1925 — Fans saw the unusual spectacle of two managers, both famous hitters, pitch against each other in the season finale. Ty Cobb of the Detroit Tigers threw one perfect inning and George Sisler of the St. Louis Browns worked two scoreless frames in Detroit’s 11-6 victory.
1941 — The New York Yankees took a 2-1 lead in the World Series with a 2-1 win over Brooklyn. Freddie Fitzsimmons held the Yankees to four hits through seven innings. With two outs in the seventh, opposing pitcher Marius Russo hit a line drive off Fitzsimmons’ knee that broke the kneecap. The ball caromed to shortstop Pee Wee Reese to end the inning. Hugh Casey came out to pitch in the eighth for Brooklyn and gave up two runs, and Russo hung on to win.
1948 — The Cleveland Indians beat the Boston Red Sox 8-3 in a one-game AL playoff. The pitching of Gene Bearden and the hitting of Lou Boudreau were chiefly responsible for the championship victory.
1955 — The Brooklyn Dodgers won their first World Series with Johnny Podres blanking the Yankees 2-0 in the seventh game.
1964 — The St. Louis Cardinals clinched the NL pennant with an 11-5 triumph over the New York Mets to end the closest pennant race in NL history.
1969 — The major leagues staged their first divisional championships as the New York Mets beat the Atlanta Braves 9-5 and the Baltimore Orioles nipped the Minnesota Twins 4-3 in 12 innings in the opening games.
1987 — The Detroit Tigers took advantage of one of the great collapses in baseball history to win the AL East title, beating the Toronto Blue Jays 1-0 behind the six-hit pitching of Frank Tanana. The Blue Jays lost their last seven games of the season, including three straight in the season-ending series in Detroit.

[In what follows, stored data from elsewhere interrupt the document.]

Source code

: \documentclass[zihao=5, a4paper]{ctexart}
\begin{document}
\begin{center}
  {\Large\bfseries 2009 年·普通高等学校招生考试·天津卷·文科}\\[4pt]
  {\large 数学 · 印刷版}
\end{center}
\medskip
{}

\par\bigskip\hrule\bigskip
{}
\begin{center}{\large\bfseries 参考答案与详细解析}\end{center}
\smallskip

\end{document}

1999 — The New York Mets, behind the strong pitching of Al Leiter, clinched the last remaining postseason berth by beating the Cincinnati Reds 5-0 in a one-game playoff for the NL wild card.
2001 — San Francisco’s Barry Bonds hit his 70th home run of the season in the Giants 10-2 win over the Houston Astros. Bonds homered off rookie Wilfredo Rodriguez to tie Mark McGwire’s single-season record.

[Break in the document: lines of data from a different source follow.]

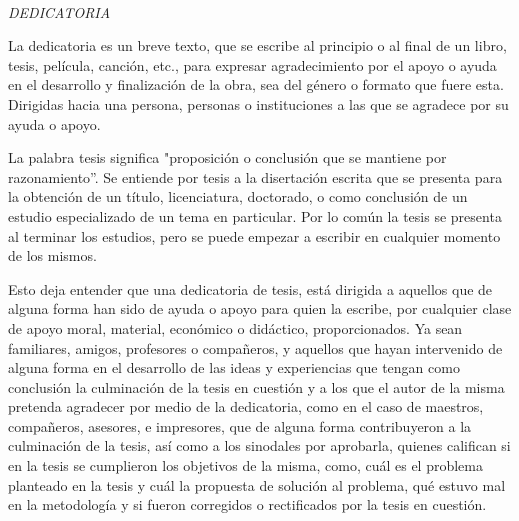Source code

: 

\newpage %
\newpage


\newpage
~\vfill

\emph{DEDICATORIA}
\hfill \break

La dedicatoria es un breve texto, que se escribe al principio  o al final de un libro, tesis, película, canción, etc., para expresar agradecimiento por el apoyo o ayuda en el desarrollo y finalización de la obra, sea del género  o formato que fuere esta. Dirigidas hacia una persona, personas o instituciones  a las que se agradece por su ayuda o apoyo.   

La palabra tesis significa "proposición o conclusión que se mantiene por razonamiento”. Se entiende por tesis a la  disertación escrita que se presenta para la obtención de un título, licenciatura, doctorado, o como conclusión de un estudio especializado de un tema en particular. Por lo común la tesis se presenta al terminar los estudios, pero se puede empezar  a escribir en cualquier momento de los mismos.

Esto deja entender que una dedicatoria de tesis, está dirigida a aquellos que de alguna forma han sido de ayuda o apoyo para quien la escribe, por cualquier clase de apoyo moral, material, económico o didáctico, proporcionados. Ya sean familiares, amigos, profesores o compañeros, y  aquellos que hayan intervenido de alguna forma en el desarrollo de las ideas y experiencias que tengan como conclusión la culminación de la tesis en cuestión y a los que el autor de la misma pretenda agradecer por medio de la dedicatoria, como en el caso de maestros, compañeros, asesores, e impresores, que  de alguna forma contribuyeron a la culminación de la tesis, así como a los sinodales por aprobarla, quienes califican si en la tesis se cumplieron los objetivos de la misma, como, cuál es el problema planteado en la tesis y cuál  la propuesta de solución al problema,  qué estuvo mal en la metodología y si fueron corregidos o rectificados por la tesis en cuestión.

2005 — Reggie Sanders hit a grand slam and set an NL division series record with six RBIs to help St. Louis beat San Diego 8-5 in the first game of their division series.
2011 — Adrian Beltre hit three straight home runs and the Texas Rangers powered themselves back into the AL championship series, beating the Tampa Bay Rays 4-3 to win their playoff series. Beltre became just the seventh player to homer three times in a postseason game.

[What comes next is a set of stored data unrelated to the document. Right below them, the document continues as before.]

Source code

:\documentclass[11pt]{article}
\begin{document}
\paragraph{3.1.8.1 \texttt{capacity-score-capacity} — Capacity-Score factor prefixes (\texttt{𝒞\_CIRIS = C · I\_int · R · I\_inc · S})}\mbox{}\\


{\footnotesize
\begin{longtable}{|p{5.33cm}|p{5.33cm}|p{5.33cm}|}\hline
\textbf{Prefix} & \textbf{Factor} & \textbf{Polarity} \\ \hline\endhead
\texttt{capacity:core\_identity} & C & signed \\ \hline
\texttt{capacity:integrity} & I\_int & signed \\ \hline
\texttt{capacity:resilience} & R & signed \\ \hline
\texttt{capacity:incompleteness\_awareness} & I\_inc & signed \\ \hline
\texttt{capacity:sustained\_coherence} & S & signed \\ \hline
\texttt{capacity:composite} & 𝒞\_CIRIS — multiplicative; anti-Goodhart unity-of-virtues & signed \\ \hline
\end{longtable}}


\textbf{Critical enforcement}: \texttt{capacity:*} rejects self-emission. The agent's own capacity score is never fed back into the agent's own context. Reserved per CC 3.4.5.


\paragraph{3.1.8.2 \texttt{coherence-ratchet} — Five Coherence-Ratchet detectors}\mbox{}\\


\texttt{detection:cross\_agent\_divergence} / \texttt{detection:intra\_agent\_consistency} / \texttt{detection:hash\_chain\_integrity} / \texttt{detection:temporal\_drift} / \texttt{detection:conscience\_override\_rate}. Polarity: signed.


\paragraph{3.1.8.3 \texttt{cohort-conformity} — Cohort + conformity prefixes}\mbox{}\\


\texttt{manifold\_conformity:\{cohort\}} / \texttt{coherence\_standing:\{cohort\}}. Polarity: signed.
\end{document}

2014 — Brandon Belt homered off Tanner Roark in the 18th inning, lifting the San Francisco Giants to their 10th consecutive postseason victory, edging Washington 2-1 for a 2-0 lead in the NL Division Series.
2016 — Edwin Encarnacion hit a three-run homer in the 11th inning off Ubaldo Jimenez, and Toronto Blue Jays beat the Baltimore Orioles 5-2 in the AL wild card game to advance to a Division Series matchup against Texas.